RBC Cuts Upwork Price Target to $20, Flags Execution Risk in Turnaround

Analyst keeps Sector Perform rating while acknowledging operational positives and uncertainty around enterprise transition

By Priya Menon UPWK
RBC Cuts Upwork Price Target to $20, Flags Execution Risk in Turnaround
UPWK

RBC Capital lowered its 12-month price objective for Upwork Inc. (NASDAQ: UPWK) to $20 from $24 and left its Sector Perform rating intact, citing increased execution risk tied to the company’s turnaround. The firm balanced those concerns against several constructive indicators from Upwork’s fourth-quarter results and ongoing operational improvements, while other brokerages issued a range of revised targets following quarterly results that beat expectations.

Key Points

  • RBC Capital cut its price target on Upwork to $20 from $24 and stayed at Sector Perform, citing higher execution risk in the company’s turnaround.
  • Upwork reported Q4 2025 EPS of $0.36 and revenue of $198.4 million, both slightly above Wall Street expectations; shares have risen 42.67% over six months.
  • Positive operational signs include 49% quarter-over-quarter growth in Business Plus clients, $300 million in AI-related ARR, reduced churn, 77.8% gross profit margins, and a 9% free cash flow yield - all supportive of potential buybacks and later-year growth.

RBC Capital has trimmed its price target on Upwork Inc. to $20.00 from $24.00 but maintained a Sector Perform rating, pointing to elevated execution risk in the company’s ongoing efforts to stabilize and grow its business. The analyst note cites uncertainty about the timing and shape of the recovery as a principal concern, even as some operating metrics are moving in the right direction.

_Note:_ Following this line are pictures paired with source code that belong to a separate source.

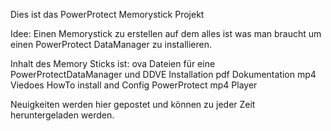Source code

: Dies ist das PowerProtect Memorystick Projekt

Idee: Einen Memorystick zu erstellen auf dem alles ist was man braucht um einen PowerProtect DataManager zu installieren.

Inhalt des Memory Sticks ist:
ova Dateien für eine PowerProtectDataManager und DDVE Installation
pdf Dokumentation
mp4 Viedoes HowTo install and Config PowerProtect
mp4 Player

Neuigkeiten werden hier gepostet und können zu jeder Zeit heruntergeladen werden.
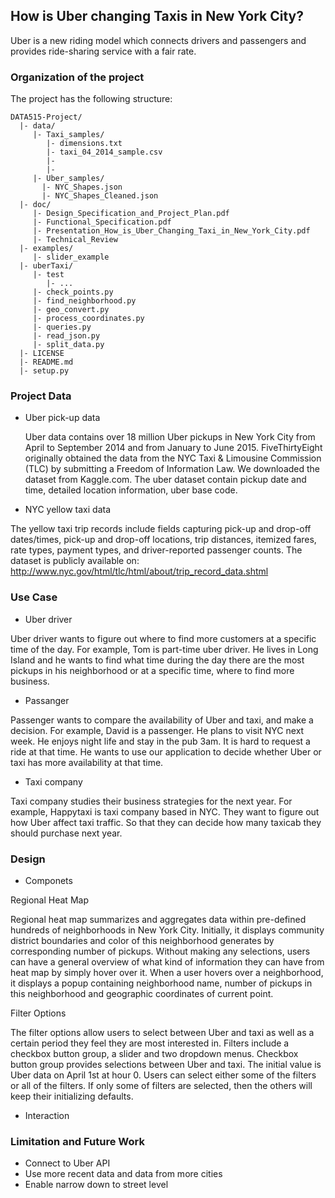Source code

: ## How is Uber changing Taxis in New York City?

Uber is a new riding model which connects drivers and passengers and provides ride-sharing service with a fair rate.



### Organization of the  project

The project has the following structure:

    DATA515-Project/
      |- data/
         |- Taxi_samples/
            |- dimensions.txt
            |- taxi_04_2014_sample.csv
            |- 
            |- 
         |- Uber_samples/
     	   |- NYC_Shapes.json
     	   |- NYC_Shapes_Cleaned.json     	 
      |- doc/
         |- Design_Specification_and_Project_Plan.pdf
         |- Functional_Specification.pdf
         |- Presentation_How_is_Uber_Changing_Taxi_in_New_York_City.pdf
         |- Technical_Review
      |- examples/
         |- slider_example
      |- uberTaxi/
         |- test
            |- ...
         |- check_points.py
         |- find_neighborhood.py
         |- geo_convert.py
         |- process_coordinates.py
         |- queries.py
         |- read_json.py
         |- split_data.py
      |- LICENSE
      |- README.md
      |- setup.py
      

### Project Data

- Uber pick-up data

   Uber data contains over 18 million Uber pickups in New York City from April to September 2014 and from January to June 2015. FiveThirtyEight originally obtained the data from the NYC Taxi & Limousine Commission (TLC) by submitting a Freedom of Information Law. We downloaded the dataset from Kaggle.com. The uber dataset contain pickup date and time, detailed location information, uber base code. 

* NYC yellow taxi data

The yellow taxi trip records include fields capturing pick-up and drop-off dates/times, pick-up and drop-off locations, trip distances, itemized fares, rate types, payment types, and driver-reported passenger counts. The dataset is publicly available on: http://www.nyc.gov/html/tlc/html/about/trip_record_data.shtml



### Use Case 

* Uber driver

Uber driver wants to figure out where to find more customers at a specific time of the day. For example, Tom is part-time uber driver. He lives in Long Island and he wants to find what time during the day there are the most pickups in his neighborhood or at a specific time, where to find more business.

* Passanger

Passenger wants to compare the availability of Uber and taxi, and make a decision. For example, David is a passenger. He plans to visit NYC next week. He enjoys night life and stay in the pub 3am. It is hard to request a ride at that time. He wants to use our application to decide whether Uber or taxi has more availability at that time.

* Taxi company 

Taxi company studies their business strategies for the next year. For example, Happytaxi is taxi company based in NYC. They want to figure out how Uber affect taxi traffic. So that they can decide how many taxicab they should purchase next year.



### Design
* Componets

Regional Heat Map

Regional heat map summarizes and aggregates data within pre-defined hundreds of neighborhoods in New York City. Initially, it displays community district boundaries and color of this neighborhood generates by corresponding number of pickups. Without making any selections, users can have a general overview of what kind of information they can have from heat map by simply hover over it. When a user hovers over a neighborhood, it displays a popup containing neighborhood name, number of pickups in this neighborhood and geographic coordinates of current point. 

Filter Options

The filter options allow users to select between Uber and taxi as well as a certain period they feel they are most interested in. Filters include a checkbox button group, a slider and two dropdown menus. Checkbox button group provides selections between Uber and taxi. The initial value is Uber data on April 1st at hour 0. Users can select either some of the filters or all of the filters. If only some of filters are selected, then the others will keep their initializing defaults.

* Interaction


### Limitation and Future Work
* Connect to Uber API
* Use more recent data and data from more cities
* Enable narrow down to street level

According to InvestingPro data cited in the firm’s commentary, Upwork shares trade around $15.48 with a price-to-earnings ratio of 11.19, a valuation that the data provider indicates may be below the stock’s Fair Value. RBC’s reassessment follows the company’s fourth-quarter report, which the firm characterized as displaying "encouraging directional indicators." However, RBC emphasized that the expected performance curve for the coming year appears steeper than previously modeled, leaving investors uncertain about whether management can deliver the necessary upside to meet turnaround objectives.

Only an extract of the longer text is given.